The school’s proposal to submit a minor modification to the Department of City Planning had prompted an outcry on Jan. 11 from community activists who protested that the modification would diminish the view of St. George’s Ukrainian Church.
Making good on a promise to review the planned modification, Cooper Union brought Thom Mayne, principal architect for the proposed new building, to the Feb. 8 Housing and Zoning Committee to say the building would follow original guidelines for a variety of transparent, translucent and opaque facade surfaces, that would afford a view into — and in some places clear through — the building.
“I think it was a great victory for the community and the board,” said Susan Stetzer, C.B. 3 district manager, who attended the Feb. 8 meeting chaired by Sam Wilkenfeld.
Cooper Union had said it wanted to reduce the 75 percent transparency by as much as one-third because the guidelines were agreed upon before any classroom and laboratory space in the 135-ft.-tall building had been planned.

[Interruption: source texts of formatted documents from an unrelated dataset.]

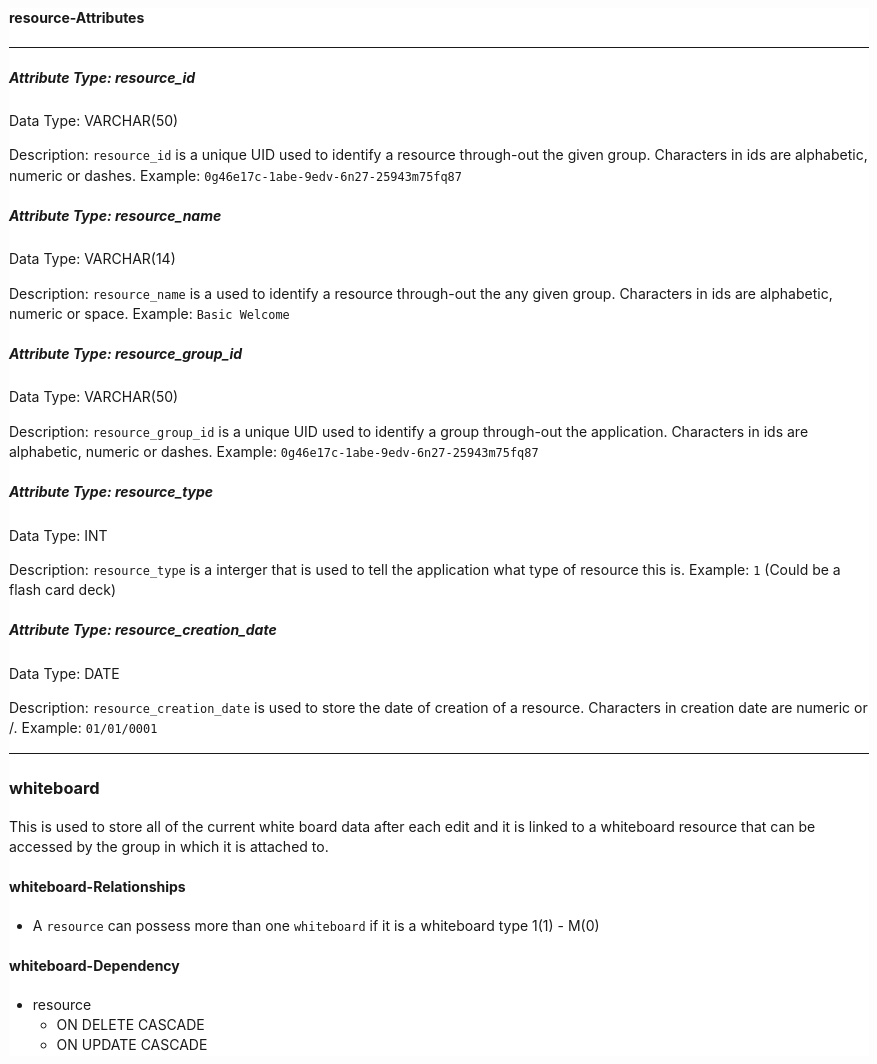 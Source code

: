 #### resource-Attributes

- - -

##### Attribute Type: resource_id

Data Type: VARCHAR(50)

Description: `resource_id` is a unique UID used to identify a resource through-out the given group.
Characters in ids are alphabetic, numeric or dashes. Example: `0g46e17c-1abe-9edv-6n27-25943m75fq87`

##### Attribute Type: resource_name

Data Type: VARCHAR(14)

Description: `resource_name` is a used to identify a resource through-out the any given group.
Characters in ids are alphabetic, numeric or space. Example: `Basic Welcome`

##### Attribute Type: resource_group_id

Data Type: VARCHAR(50)

Description: `resource_group_id` is a unique UID used to identify a group through-out the application.
Characters in ids are alphabetic, numeric or dashes. Example: `0g46e17c-1abe-9edv-6n27-25943m75fq87`

##### Attribute Type: resource_type

Data Type: INT

Description: `resource_type` is a interger that is used to tell the application what type of resource this is.
Example: `1` (Could be a flash card deck)

##### Attribute Type: resource_creation_date

Data Type: DATE

Description: `resource_creation_date` is used to store the date of creation of a resource.
Characters in creation date are numeric or /. Example: `01/01/0001`

- - -

### whiteboard

This is used to store all of the current white board data after each edit and it is linked to a whiteboard resource that can be accessed by the group in which it is attached to.

#### whiteboard-Relationships

* A `resource` can possess more than one `whiteboard` if it is a whiteboard type 1(1) - M(0)

#### whiteboard-Dependency

* resource
  * ON DELETE CASCADE
  * ON UPDATE CASCADE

Keeping the 75 percent transparency would mean that the backs of lab benches and computers would be prominently visible, Cooper staff members said last month.
But Mayne, a member of Morphosis, the California-based firm that designed the proposed nine-story building, said last week the firm would reconfigure the labs and classrooms to comply with the transparency guidelines.
Demolition of the Hewitt Building between Third Ave. and Taras Shevchenko Pl. from E. Seventh to E. Sixth St. is scheduled to begin early in 2006. Construction on the $71 million replacement is expected to take between 18 and 24 months. Currently the gilded dome of St. George’s, on Taras Shevchenko Pl., is visible from Third Ave. above the present, low-rise Hewitt Building. The guidelines for the new building call for a 20-ft.-wide band of transparency from the ground level to the roof, on both the Third Ave. and Taras Shevchenko Pl. facades that would enable passersby to see St. George’s.